PALANGKA RAYA – Tim mahasiswa Program Studi Farmasi Fakultas Matematika dan Ilmu Pengetahuan Alam Universitas Palangka Raya (UPR) berhasil menciptakan inovasi medis berbasis kekayaan alam lokal. Lewat Tim Cordinamic, para peneliti muda ini memanfaatkan zat aktif dari tanaman Dawen Sawang Bahandang (Cordyline fruticosa) yang diracik menjadi sediaan nanogel untuk terapi infeksi jaringan kulit dan lunak.

Inovasi ini diinisiasi oleh Herlita Esra Sari Sihotang bersama timnya dalam ajang Program Kreativitas Mahasiswa Riset Eksakta (PKM-RE). Pengolahan tanaman obat tradisional khas Kalimantan tersebut ditujukan untuk menghadirkan pengobatan topikal yang lebih efektif dalam melawan infeksi akibat bakteri Staphylococcus aureus dan jamur Candida albicans, sekaligus menjawab tantangan resistensi antibiotik yang marak terjadi.

Ketua tim riset, Herlita Esra Sari Sihotang, menjelaskan bahwa keunggulan sediaan nanogel ini terletak pada daya tembus zat aktifnya. Dengan memperkecil ukuran partikel bioaktif ke skala nano memanfaatkan teknologi gelasi ionik kitosan-NaTPP, obat dapat meresap lebih cepat dan dalam ke lapisan kulit. Mekanisme ini membuat pelepasan senyawa aktif terjadi secara bertahap sehingga daya kerja obat di area infeksi bertahan lebih lama.

Rangkaian riset yang berjalan selama kurang lebih empat bulan di laboratorium tersebut mencakup ekstraksi bahan, formulasi sediaan, pengujian karakteristik fisik, hingga uji aktivitas antimikroba dan toksisitas dermal. Hasil evaluasi laboratorium mencatat bahwa formula terbaik yang dikembangkan terbukti aman digunakan pada kulit serta memiliki kemampuan signifikan dalam menekan pertumbuhan mikroorganisme patogen.

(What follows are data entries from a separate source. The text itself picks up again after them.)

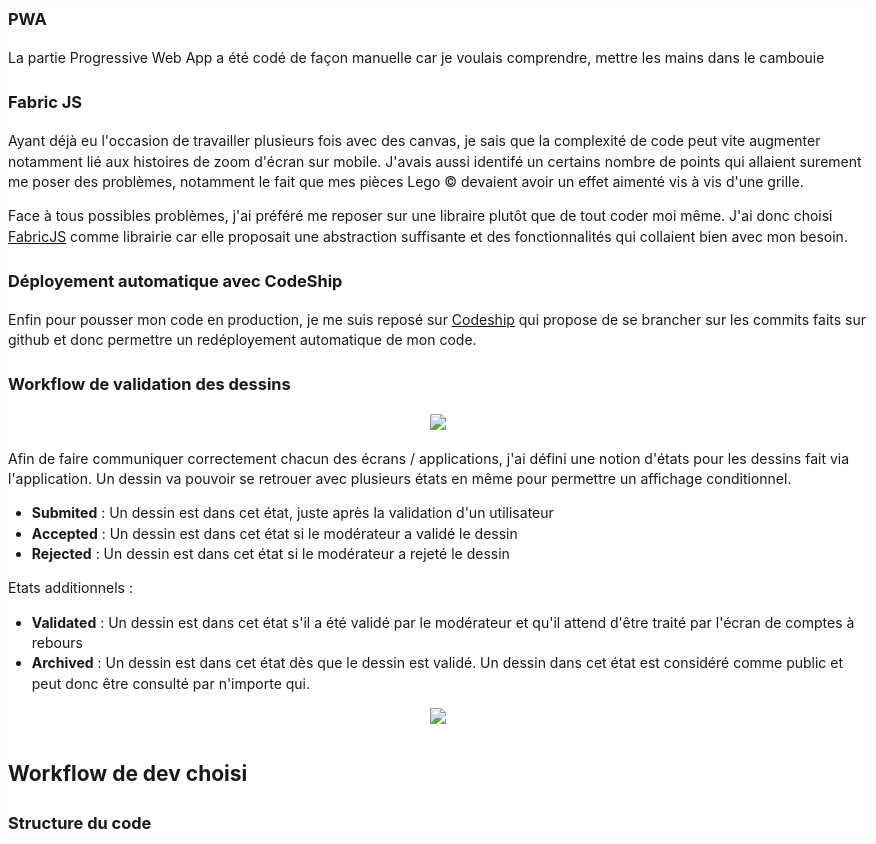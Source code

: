 ### PWA 

La partie Progressive Web App a été codé de façon manuelle car je voulais comprendre, mettre les mains dans le cambouie 

### Fabric JS

Ayant déjà eu l'occasion de travailler plusieurs fois avec des canvas, je sais que la complexité de code peut vite augmenter notamment lié aux histoires de zoom d'écran sur mobile. J'avais aussi identifé un certains nombre de points qui allaient surement me poser des problèmes, notamment le fait que mes pièces Lego © devaient avoir un effet aimenté vis à vis d'une grille. 

Face à tous possibles problèmes, j'ai préféré me reposer sur une libraire plutôt que de tout coder moi même. J'ai donc choisi [FabricJS](http://fabricjs.com/) comme librairie car elle proposait une abstraction suffisante et des fonctionnalités qui collaient bien avec mon besoin.

### Déployement automatique avec CodeShip

Enfin pour pousser mon code en production, je me suis reposé sur [Codeship](https://codeship.com/) qui propose de se brancher sur les commits faits sur github et donc permettre un redéployement automatique de mon code. 

### Workflow de validation des dessins

<div style="text-align:center; width:100%;">
    <img src="/assets/2016-12-legonnary/Legonnary_Validation.png">
</div>

Afin de faire communiquer correctement chacun des écrans / applications, j'ai défini une notion d'états pour les dessins fait via l'application. Un dessin va pouvoir se retrouer avec plusieurs états en même pour permettre un affichage conditionnel. 

* **Submited** : Un dessin est dans cet état, juste après la validation d'un utilisateur
* **Accepted** : Un dessin est dans cet état si le modérateur a validé le dessin
* **Rejected** : Un dessin est dans cet état si le modérateur a rejeté le dessin

Etats additionnels :
* **Validated** : Un dessin est dans cet état s'il a été validé par le modérateur et qu'il attend d'être traité par l'écran de comptes à rebours
* **Archived** : Un dessin est dans cet état dès que le dessin est validé. Un dessin dans cet état est considéré comme public et peut donc être consulté par n'importe qui.


<div style="text-align:center; width:100%;">
    <img src="/assets/2016-12-legonnary/Legonnary_Workflow.png">
</div>


## Workflow de dev choisi


### Structure du code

Melalui terobosan ini, mahasiswa UPR berharap pemanfaatan keanekaragaman hayati Kalimantan dapat terus diangkat ke tingkat sains modern. Inovasi nanogel Dawen Sawang Bahandang ini tak hanya diharapkan menjadi rujukan riset kefarmasian berbasis bahan alam di Indonesia, tetapi juga mampu menjadi solusi medis yang terjangkau dan berkhasiat bagi masyarakat.